An İstanbul court on Monday accepted an indictment that seeks a prison sentence of up to 13 years for a TV journalist who was arrested last month on charges of insulting Turkey’s president.
Sedef Kabaş is charged with insulting the president and insulting a public official in the indictment, which seeks a maximum prison sentence of 12 years, 10 months. Earlier reports said the indictment suggested a jail sentence of 11 years, eight months for the journalist.
The public officials whom Kabaş is accused of insulting in the indictment, accepted by the İstanbul 36th Criminal Court of First Instance, are Interior Minister Süleyman Soylu and Transportation Minister Adil Karaismailoğlu in addition to President Recep Tayyip Erdoğan.
While Kabaş faces from 17 months to eight years, two months for successively insulting the president, she faces from 28 months to four years, eight months for insulting the ministers.
The court has scheduled the first hearing of the trial for March 11. Kabaş’s lawyer Uğur Poyraz announced on Monday that he had submitted a new petition to the court demanding Kabaş’s release, which the court rejected in a decision on Tuesday.
Kabaş, who was detained during a midnight police raid in İstanbul on Jan. 22 following comments she made about Erdoğan on Tele1 TV on Jan. 14, was arrested pending trial by a court later the same day.
Commenting on Erdoğan’s years-long performance as president during the television program, Kabaş said, quoting a Circassian proverb, “When an [ox] enters a palace, it doesn’t become a king. [However], that palace becomes a barn.”
Kabaş also posted the proverb on Twitter, which prompted an investigation into her on charges of insulting the president.
In a separate defamation lawsuit, Erdoğan demanded TL 250,000 ($18,490) from Kabaş in non-pecuniary damages for her allegedly insulting remarks targeting him.

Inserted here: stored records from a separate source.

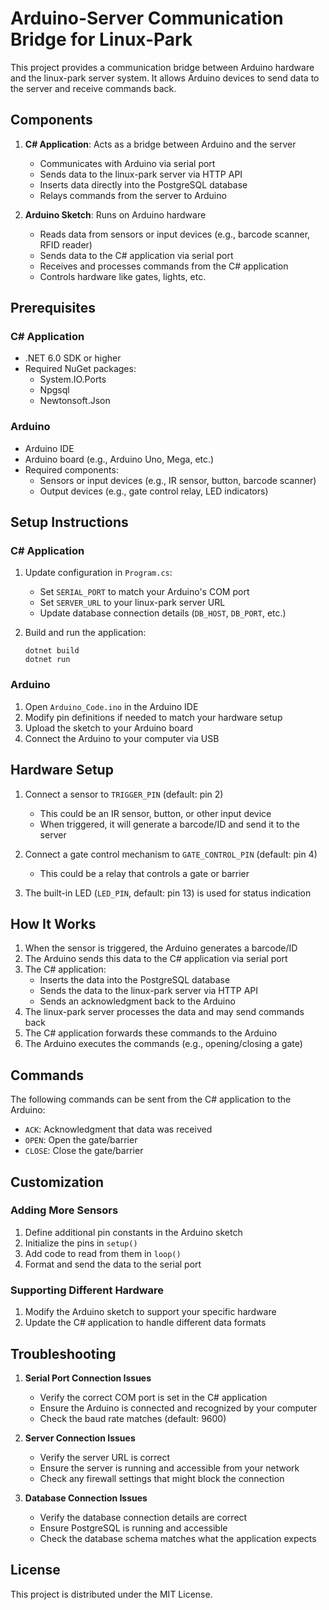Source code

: # Arduino-Server Communication Bridge for Linux-Park

This project provides a communication bridge between Arduino hardware and the linux-park server system. It allows Arduino devices to send data to the server and receive commands back.

## Components

1. **C# Application**: Acts as a bridge between Arduino and the server
   - Communicates with Arduino via serial port
   - Sends data to the linux-park server via HTTP API
   - Inserts data directly into the PostgreSQL database
   - Relays commands from the server to Arduino

2. **Arduino Sketch**: Runs on Arduino hardware
   - Reads data from sensors or input devices (e.g., barcode scanner, RFID reader)
   - Sends data to the C# application via serial port
   - Receives and processes commands from the C# application
   - Controls hardware like gates, lights, etc.

## Prerequisites

### C# Application
- .NET 6.0 SDK or higher
- Required NuGet packages:
  - System.IO.Ports
  - Npgsql
  - Newtonsoft.Json

### Arduino
- Arduino IDE
- Arduino board (e.g., Arduino Uno, Mega, etc.)
- Required components:
  - Sensors or input devices (e.g., IR sensor, button, barcode scanner)
  - Output devices (e.g., gate control relay, LED indicators)

## Setup Instructions

### C# Application

1. Update configuration in `Program.cs`:
   - Set `SERIAL_PORT` to match your Arduino's COM port
   - Set `SERVER_URL` to your linux-park server URL
   - Update database connection details (`DB_HOST`, `DB_PORT`, etc.)

2. Build and run the application:
   ```
   dotnet build
   dotnet run
   ```

### Arduino

1. Open `Arduino_Code.ino` in the Arduino IDE
2. Modify pin definitions if needed to match your hardware setup
3. Upload the sketch to your Arduino board
4. Connect the Arduino to your computer via USB

## Hardware Setup

1. Connect a sensor to `TRIGGER_PIN` (default: pin 2)
   - This could be an IR sensor, button, or other input device
   - When triggered, it will generate a barcode/ID and send it to the server

2. Connect a gate control mechanism to `GATE_CONTROL_PIN` (default: pin 4)
   - This could be a relay that controls a gate or barrier

3. The built-in LED (`LED_PIN`, default: pin 13) is used for status indication

## How It Works

1. When the sensor is triggered, the Arduino generates a barcode/ID
2. The Arduino sends this data to the C# application via serial port
3. The C# application:
   - Inserts the data into the PostgreSQL database
   - Sends the data to the linux-park server via HTTP API
   - Sends an acknowledgment back to the Arduino
4. The linux-park server processes the data and may send commands back
5. The C# application forwards these commands to the Arduino
6. The Arduino executes the commands (e.g., opening/closing a gate)

## Commands

The following commands can be sent from the C# application to the Arduino:

- `ACK`: Acknowledgment that data was received
- `OPEN`: Open the gate/barrier
- `CLOSE`: Close the gate/barrier

## Customization

### Adding More Sensors

1. Define additional pin constants in the Arduino sketch
2. Initialize the pins in `setup()`
3. Add code to read from them in `loop()`
4. Format and send the data to the serial port

### Supporting Different Hardware

1. Modify the Arduino sketch to support your specific hardware
2. Update the C# application to handle different data formats

## Troubleshooting

1. **Serial Port Connection Issues**
   - Verify the correct COM port is set in the C# application
   - Ensure the Arduino is connected and recognized by your computer
   - Check the baud rate matches (default: 9600)

2. **Server Connection Issues**
   - Verify the server URL is correct
   - Ensure the server is running and accessible from your network
   - Check any firewall settings that might block the connection

3. **Database Connection Issues**
   - Verify the database connection details are correct
   - Ensure PostgreSQL is running and accessible
   - Check the database schema matches what the application expects

## License

This project is distributed under the MIT License.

Twenty-nine international human rights and journalists organizations, including ECPMF, International Press Institute (IPI), Association of European Journalists (AEJ), Committee to Protect Journalists (CPJ), Freedom House, International Federation of Journalists (IFJ) and PEN Turkey, in a joint statement earlier this month called for the release of Kabaş from pre-trial detention and for an end to the judicial harassment of the independent media in Turkey, according to European Centre for Press and Media Freedom (ECPMF).
The international groups also called for the withdrawal of broadcast fines and bans against TELE1 and an end to the discriminatory issuance of punitive measures against independent broadcasters by Turkey’s broadcasting watchdog, the Radio and Television Supreme Council (RTÜK).
RTÜK earlier in February imposed a fine on the Tele1 TV station and temporarily halted the broadcast of one of its programs due to Kabaş’s remarks.